PB We have had similar challenges before. For example, one of the risks that I have always avoided has been tobacco companies; part of my moral compass was not to have too much to do with that industry. Other people in the company had similar concerns, then we got to the final factor - could we make money? And we concluded that we probably couldn’t. Now if you think about the oil and gas industry and some of the pressures it is coming under from some of their investors, again you have to ask: who are the polluters? Are they the people producing the energy or are they the people consuming the energy? Or should you simply ask the question: if climate change is accelerating and we believe that carbon is contributing to that, how do we as a society think about how we can cut carbon or re-capture it or find a solution that addresses the problem that we’ve got? So I get concerned with people who seem to possess magical thinking on this issue. Which companies are probably spending and investing the most and finding renewable sources of energy at the moment? It’s actually the major oil companies. Does constraining share ownership of these companies help that? Probably not.
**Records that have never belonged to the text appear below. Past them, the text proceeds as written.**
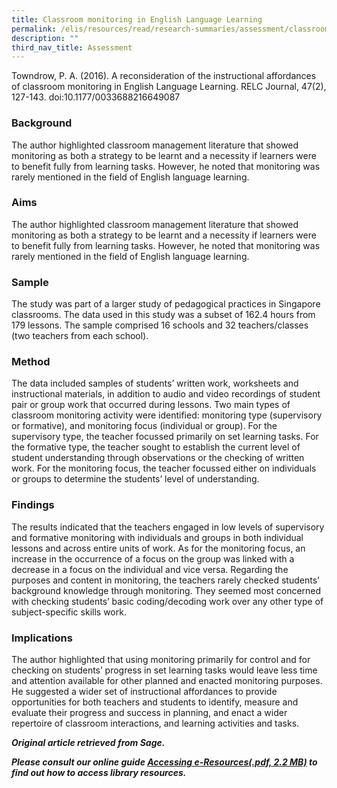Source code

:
 ```yaml
---
title: Classroom monitoring in English Language Learning
permalink: /elis/resources/read/research-summaries/assessment/classroom-monitoring-in-english-language-learning/
description: ""
third_nav_title: Assessment
---
```

Towndrow, P. A. (2016). A reconsideration of the instructional affordances of classroom monitoring in English Language Learning. RELC Journal, 47(2), 127-143. doi:10.1177/0033688216649087



### Background

The author highlighted classroom management literature that showed monitoring as both a strategy to be learnt and a necessity if learners were to benefit fully from learning tasks. However, he noted that monitoring was rarely mentioned in the field of English language learning.



### Aims

The author highlighted classroom management literature that showed monitoring as both a strategy to be learnt and a necessity if learners were to benefit fully from learning tasks. However, he noted that monitoring was rarely mentioned in the field of English language learning.



### Sample

The study was part of a larger study of pedagogical practices in Singapore classrooms. The data used in this study was a subset of 162.4 hours from 179 lessons. The sample comprised 16 schools and 32 teachers/classes (two teachers from each school).


### Method

The data included samples of students’ written work, worksheets and instructional materials, in addition to audio and video recordings of student pair or group work that occurred during lessons. Two main types of classroom monitoring activity were identified: monitoring type (supervisory or formative), and monitoring focus (individual or group). For the supervisory type, the teacher focussed primarily on set learning tasks. For the formative type, the teacher sought to establish the current level of student understanding through observations or the checking of written work. For the monitoring focus, the teacher focussed either on individuals or groups to determine the students’ level of understanding.


### Findings

The results indicated that the teachers engaged in low levels of supervisory and formative monitoring with individuals and groups in both individual lessons and across entire units of work. As for the monitoring focus, an increase in the occurrence of a focus on the group was linked with a decrease in a focus on the individual and vice versa. Regarding the purposes and content in monitoring, the teachers rarely checked students’ background knowledge through monitoring. They seemed most concerned with checking students’ basic coding/decoding work over any other type of subject-specific skills work.

 

### Implications

The author highlighted that using monitoring primarily for control and for checking on students’ progress in set learning tasks would leave less time and attention available for other planned and enacted monitoring purposes. He suggested a wider set of instructional affordances to provide opportunities for both teachers and students to identify, measure and evaluate their progress and success in planning, and enact a wider repertoire of classroom interactions, and learning activities and tasks.



_**Original article retrieved from Sage.**_  

**_Please consult our online guide [Accessing e-Resources(.pdf, 2.2 MB)](https://academyofsingaporeteachers-moe-edu-sg-admin.cwp.sg/elis/resources/read/research-summaries/assessment/18e45074-6b1b-4ac7-811f-1a8da16c4f81 "Accessing e-Resources") to find out how to access library resources._**
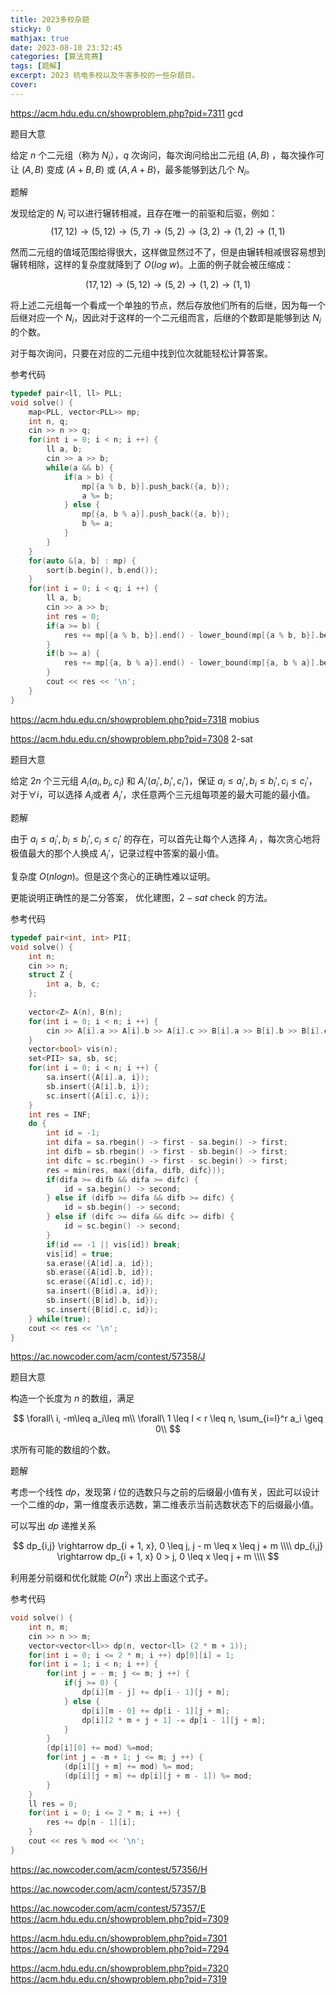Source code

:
 ```yaml
---
title: 2023多校杂题
sticky: 0
mathjax: true
date: 2023-08-10 23:32:45
categories: [算法竞赛]
tags: [题解]
excerpt: 2023 杭电多校以及牛客多校的一些杂题目。
cover:
---
```


https://acm.hdu.edu.cn/showproblem.php?pid=7311 gcd

题目大意

给定 $n$ 个二元组（称为 $N_i$），$q$ 次询问，每次询问给出二元组 $(A, B)$ ，每次操作可让 $(A, B)$ 变成 $(A + B, B)$ 或 $(A, A + B)$，最多能够到达几个 $N_i$。

题解

发现给定的 $N_i$ 可以进行辗转相减，且存在唯一的前驱和后驱，例如：
$$
    (17, 12) \rightarrow (5, 12) \rightarrow (5, 7) \rightarrow (5, 2) \rightarrow (3,2) \rightarrow (1, 2) \rightarrow (1, 1)
$$

然而二元组的值域范围给得很大，这样做显然过不了，但是由辗转相减很容易想到辗转相除，这样的复杂度就降到了 $O(log\ w)$。上面的例子就会被压缩成：

$$
    (17, 12) \rightarrow (5, 12) \rightarrow (5, 2) \rightarrow (1, 2) \rightarrow (1, 1)
$$

将上述二元组每一个看成一个单独的节点，然后存放他们所有的后继，因为每一个后继对应一个 $N_i$，因此对于这样的一个二元组而言，后继的个数即是能够到达 $N_i$ 的个数。

对于每次询问，只要在对应的二元组中找到位次就能轻松计算答案。

参考代码

```cpp
typedef pair<ll, ll> PLL;
void solve() {
    map<PLL, vector<PLL>> mp;
    int n, q;
    cin >> n >> q;
    for(int i = 0; i < n; i ++) {
        ll a, b;
        cin >> a >> b;
        while(a && b) {
            if(a > b) {
                mp[{a % b, b}].push_back({a, b});
                a %= b;
            } else {
                mp[{a, b % a}].push_back({a, b});
                b %= a;
            }
        }
    }
    for(auto &[a, b] : mp) {
        sort(b.begin(), b.end());
    }
    for(int i = 0; i < q; i ++) {
        ll a, b;
        cin >> a >> b;
        int res = 0;
        if(a >= b) {
            res += mp[{a % b, b}].end() - lower_bound(mp[{a % b, b}].begin(), mp[{a % b, b}].end(), make_pair(a, b));
        } 
        if(b >= a) {
            res += mp[{a, b % a}].end() - lower_bound(mp[{a, b % a}].begin(), mp[{a, b % a}].end(), make_pair(a, b));
        }
        cout << res << '\n';
    }
}
```

https://acm.hdu.edu.cn/showproblem.php?pid=7318 mobius

https://acm.hdu.edu.cn/showproblem.php?pid=7308 2-sat

题目大意

给定 $2n$ 个三元组 $A_i(a_i,b_i,c_i)$ 和 $A_i'(a_i',b_i',c_i')$，保证 $a_i \leq a_i', b_i \leq b_i', c_i \leq c_i'$，对于$\forall i$，可以选择 $A_i$或者 $A_i'$，求任意两个三元组每项差的最大可能的最小值。

题解

由于 $a_i \leq a_i', b_i \leq b_i', c_i \leq c_i'$ 的存在，可以首先让每个人选择 $A_i$ ，每次贪心地将极值最大的那个人换成 $A_i'$，记录过程中答案的最小值。

复杂度 $O(n log n)$。但是这个贪心的正确性难以证明。

更能说明正确性的是二分答案， 优化建图，$2-sat$ check 的方法。

参考代码

```cpp
typedef pair<int, int> PII;
void solve() {
    int n;
    cin >> n;
    struct Z {
        int a, b, c;
    };
    
    vector<Z> A(n), B(n);
    for(int i = 0; i < n; i ++) {
        cin >> A[i].a >> A[i].b >> A[i].c >> B[i].a >> B[i].b >> B[i].c;
    }
    vector<bool> vis(n);
    set<PII> sa, sb, sc;
    for(int i = 0; i < n; i ++) {
        sa.insert({A[i].a, i});
        sb.insert({A[i].b, i});
        sc.insert({A[i].c, i});
    }
    int res = INF;
    do {
        int id = -1;
        int difa = sa.rbegin() -> first - sa.begin() -> first;
        int difb = sb.rbegin() -> first - sb.begin() -> first;
        int difc = sc.rbegin() -> first - sc.begin() -> first;
        res = min(res, max({difa, difb, difc}));
        if(difa >= difb && difa >= difc) {
            id = sa.begin() -> second;
        } else if (difb >= difa && difb >= difc) {
            id = sb.begin() -> second;
        } else if (difc >= difa && difc >= difb) {
            id = sc.begin() -> second;
        }
        if(id == -1 || vis[id]) break;
        vis[id] = true;
        sa.erase({A[id].a, id});
        sb.erase({A[id].b, id});
        sc.erase({A[id].c, id});
        sa.insert({B[id].a, id});
        sb.insert({B[id].b, id});
        sc.insert({B[id].c, id});
    } while(true);
    cout << res << '\n';
}
```

https://ac.nowcoder.com/acm/contest/57358/J

题目大意

构造一个长度为 $n$ 的数组，满足

$$
    \forall\ i, -m\leq a_i\leq m\\
    \forall\ 1 \leq l < r \leq n, \sum_{i=l}^r a_i \geq 0\\
$$

求所有可能的数组的个数。

题解

考虑一个线性 $dp$，发现第 $i$ 位的选数只与之前的后缀最小值有关，因此可以设计一个二维的$dp$，第一维度表示选数，第二维表示当前选数状态下的后缀最小值。

可以写出 $dp$ 递推关系

$$
    dp_{i,j} \rightarrow dp_{i + 1, x}, 0 \leq j, j - m \leq x \leq j + m \\\\
    dp_{i,j} \rightarrow dp_{i + 1, x} 0 > j, 0 \leq x \leq j + m \\\\
$$

利用差分前缀和优化就能 $O(n^2)$ 求出上面这个式子。

参考代码

```cpp
void solve() {
    int n, m;
    cin >> n >> m;
    vector<vector<ll>> dp(n, vector<ll> (2 * m + 1));
    for(int i = 0; i <= 2 * m; i ++) dp[0][i] = 1;
    for(int i = 1; i < n; i ++) {
        for(int j = - m; j <= m; j ++) {
            if(j >= 0) {
                dp[i][m - j] += dp[i - 1][j + m];
            } else {
                dp[i][m - 0] += dp[i - 1][j + m];
                dp[i][2 * m + j + 1] -= dp[i - 1][j + m];
            }
        }
        (dp[i][0] += mod) %=mod;
        for(int j = -m + 1; j <= m; j ++) {
            (dp[i][j + m] += mod) %= mod;
            (dp[i][j + m] += dp[i][j + m - 1]) %= mod;
        }
    }
    ll res = 0;
    for(int i = 0; i <= 2 * m; i ++) {
        res += dp[n - 1][i];
    }
    cout << res % mod << '\n';
}
```


https://ac.nowcoder.com/acm/contest/57356/H

https://ac.nowcoder.com/acm/contest/57357/B

https://ac.nowcoder.com/acm/contest/57357/E
https://acm.hdu.edu.cn/showproblem.php?pid=7309

https://acm.hdu.edu.cn/showproblem.php?pid=7301
https://acm.hdu.edu.cn/showproblem.php?pid=7294

https://acm.hdu.edu.cn/showproblem.php?pid=7320
https://acm.hdu.edu.cn/showproblem.php?pid=7319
RS Finally Paul, how would Convex differentiate itself in term of what you want to offer the oil and gas industry as a long-term strategic risk partner?
PB Firstly, being collaborative – we think that the quality of our people, the ease of access, the faster service, all lead to smarter decisions. We are interested in finding the right outcome – that doesn’t mean we write everything that comes our way, but it does mean that we will engage intelligently with anything that brokers are kind enough to bring us. We’ve set the business up so that the behaviours are right. Secondly, because we are not caught up in legacy, because our business plan is much more focussed, operationally we can be a bit slicker and cheaper. And as we build our data, analytics and insight we will continue to make smarter decisions.
Paul Brand is Co-Founder of the Convex Group.
Robin Somerville is the Editor of the Energy Market Review.